By all reports, dogs tolerate chemo far better than humans, which is a huge relief because I know how awful it is. And, as a human going through it, at least you have the understanding of, OK, this is going to suck for a while, so just focus on the light at the end of the tunnel. With our sweet dogs, there’s no way to explain it. There’s no understanding. They can’t comprehend the tradeoff: sick now, live longer.
The protocol for this round of chemo is one dose – IV-administered carboplatin at Purdue – every three weeks for four rounds. In the interim weeks, he gets blood work done at our local vet. He’s enrolled in a drug trial that includes an oral dose of piroxicam, an NSAID, every morning. All the staging – ultrasounds, x-rays, etc. – was done before his first dose to see if there was observable metastasis. They kind of assume there is micro-metastasis – really super small spreading of the cancer – because osteosarcoma is so aggressive and has almost always spread before the first symptoms appear. They also wanted to check his blood work to make sure he was healthy enough for the chemo.
At his first dose, his platelets were low but not so low that he had to skip treatment. So, on April 21, Lucas received his first round of chemo. Upon leaving Purdue, we were given two prescriptions to fill as needed: one for nausea and inappetence, and one for diarrhea.
TIP: Go ahead and fill ’em. Like, right after you leave the vet.
Lucas got home, ate, and zonked. It was an intense, stressful day for him. He slept pretty peacefully all night, then got up in the morning, got a sip of water, and puked up everything. Followed by several rounds of “GI distress.” Of course we hadn’t filled those prescriptions the night before… so, off to Kroger, then wait for them to get filled. Thankfully, the medication fixed him up pretty quickly.
The protocol includes weekly blood work at our local vet, so the following week he went in for his first round.

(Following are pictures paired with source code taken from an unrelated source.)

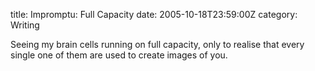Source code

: title: Impromptu: Full Capacity
date: 2005-10-18T23:59:00Z
category: Writing

Seeing my brain cells running on full capacity, only to realise that every single one of them are used to create images of you.
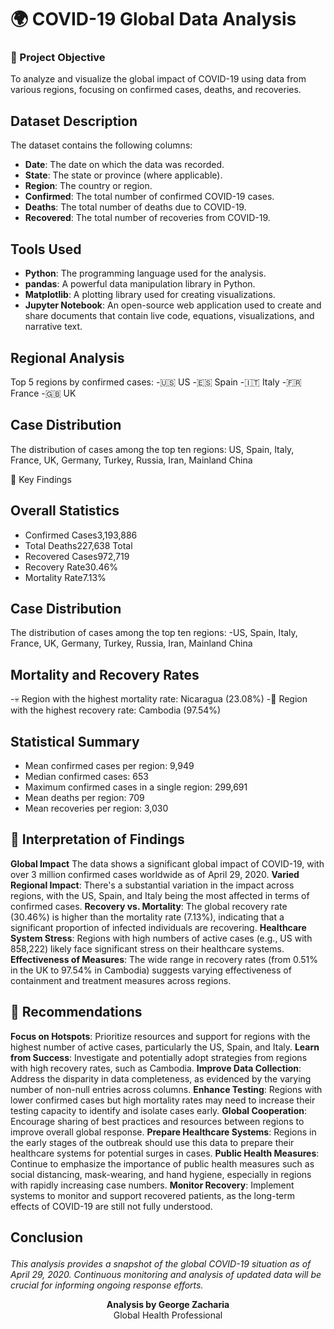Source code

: # 🌍 COVID-19 Global Data Analysis

### 🎯 Project Objective
To analyze and visualize the global impact of COVID-19 using data from various regions, focusing on confirmed cases, deaths, and recoveries.

## Dataset Description

The dataset contains the following columns:
- **Date**: The date on which the data was recorded.
- **State**: The state or province (where applicable).
- **Region**: The country or region.
- **Confirmed**: The total number of confirmed COVID-19 cases.
- **Deaths**: The total number of deaths due to COVID-19.
- **Recovered**: The total number of recoveries from COVID-19.

## Tools Used

- **Python**: The programming language used for the analysis.
- **pandas**: A powerful data manipulation library in Python.
- **Matplotlib**: A plotting library used for creating visualizations.
- **Jupyter Notebook**: An open-source web application used to create and share documents that contain live code, equations, visualizations, and narrative text.


##  Regional Analysis
Top 5 regions by confirmed cases:
-🇺🇸 US
-🇪🇸 Spain
-🇮🇹 Italy
-🇫🇷 France
-🇬🇧 UK

## Case Distribution
The distribution of cases among the top ten regions:
US, Spain, Italy, France, UK, Germany, Turkey, Russia, Iran, Mainland China

🔑 Key Findings
##  Overall Statistics
- Confirmed Cases3,193,886
- Total Deaths227,638 Total
- Recovered Cases972,719
- Recovery Rate30.46%
- Mortality Rate7.13%

##  Case Distribution
The distribution of cases among the top ten regions:
-US, Spain, Italy, France, UK, Germany, Turkey, Russia, Iran, Mainland China

##  Mortality and Recovery Rates
    
-💀 Region with the highest mortality rate: Nicaragua (23.08%)
-💪 Region with the highest recovery rate: Cambodia (97.54%)

##  Statistical Summary
- Mean confirmed cases per region: 9,949
- Median confirmed cases: 653
- Maximum confirmed cases in a single region: 299,691
- Mean deaths per region: 709
- Mean recoveries per region: 3,030

 ##  🧠 Interpretation of Findings

**Global Impact** The data shows a significant global impact of COVID-19, with over 3 million confirmed cases worldwide as of April 29, 2020.
**Varied Regional Impact**: There's a substantial variation in the impact across regions, with the US, Spain, and Italy being the most affected in terms of confirmed cases.
**Recovery vs. Mortality**: The global recovery rate (30.46%) is higher than the mortality rate (7.13%), indicating that a significant proportion of infected individuals are recovering.
**Healthcare System Stress**: Regions with high numbers of active cases (e.g., US with 858,222) likely face significant stress on their healthcare systems.
**Effectiveness of Measures**: The wide range in recovery rates (from 0.51% in the UK to 97.54% in Cambodia) suggests varying effectiveness of containment and treatment measures across regions.

## 📝 Recommendations
**Focus on Hotspots**: Prioritize resources and support for regions with the highest number of active cases, particularly the US, Spain, and Italy.
**Learn from Success**: Investigate and potentially adopt strategies from regions with high recovery rates, such as Cambodia.
**Improve Data Collection**: Address the disparity in data completeness, as evidenced by the varying number of non-null entries across columns.
**Enhance Testing**: Regions with lower confirmed cases but high mortality rates may need to increase their testing capacity to identify and isolate cases early.
**Global Cooperation**: Encourage sharing of best practices and resources between regions to improve overall global response.
**Prepare Healthcare Systems**: Regions in the early stages of the outbreak should use this data to prepare their healthcare systems for potential surges in cases.
**Public Health Measures**: Continue to emphasize the importance of public health measures such as social distancing, mask-wearing, and hand hygiene, especially in regions with rapidly increasing case numbers.
**Monitor Recovery**: Implement systems to monitor and support recovered patients, as the long-term effects of COVID-19 are still not fully understood.



## Conclusion<p align="center">
  <i>This analysis provides a snapshot of the global COVID-19 situation as of April 29, 2020. Continuous monitoring and analysis of updated data will be crucial for informing ongoing response efforts.</i>
</p>
<p align="center">
  <b>Analysis by George Zacharia</b><br>
  Global Health Professional
</p>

For the next two weeks, his white counts were low but were showing improvement. Plus, he’s becoming a pro at these tests at the vet, and everyone was remarking about how comfortable he’s getting! (Watch mes in the far corner + gobs of cheese are the keys to our success.)
Anyway, when he went for his second chemo dose three weeks later, his white counts were still too low to safely administer the medication. The oncologist indicated that he should be experiencing some effects from the low white count – lack of appetite, less energy, etc. – but he’s experienced none of those! But, she sent us home to wait another week. Rather than do the five-hour-round-trip drive again and have a repeat of that incident, we arranged to have his blood work done locally on Monday. It was back in the normal range, so John took Lucas up to Purdue for his second round of chemo yesterday.
Because of his GI issues the last time around, they lowered his dose yesterday. So far today, the day after, he hasn’t had any side effects. His appetite was normal this morning, and so far – fingers crossed – no vomiting or diarrhea. We have heard that the side effects can become progressively worse with each subsequent dose, so we’re being vigilant (and filling his prescriptions).
To continue the schedule, he’ll go next week and again the following week to have his blood work checked locally. We *might* have it checked here again on the Monday before his next chemo if it looks like his white counts aren’t coming up to save us the trip, but for now, he’s scheduled for his next, third round of chemo three weeks from yesterday.
So, we’re halfway through the chemo protocol, and he’s really doing great. Tons of energy. Tons of appetite. Tons (and tons and tons) of spirit!
As we progress, I’ll certainly share updates in the hopes that this will help someone else facing down this diagnosis. In the meantime, thank you again, thank you always, thank you so very much for all your words of support and kind encouragement. We’re so grateful!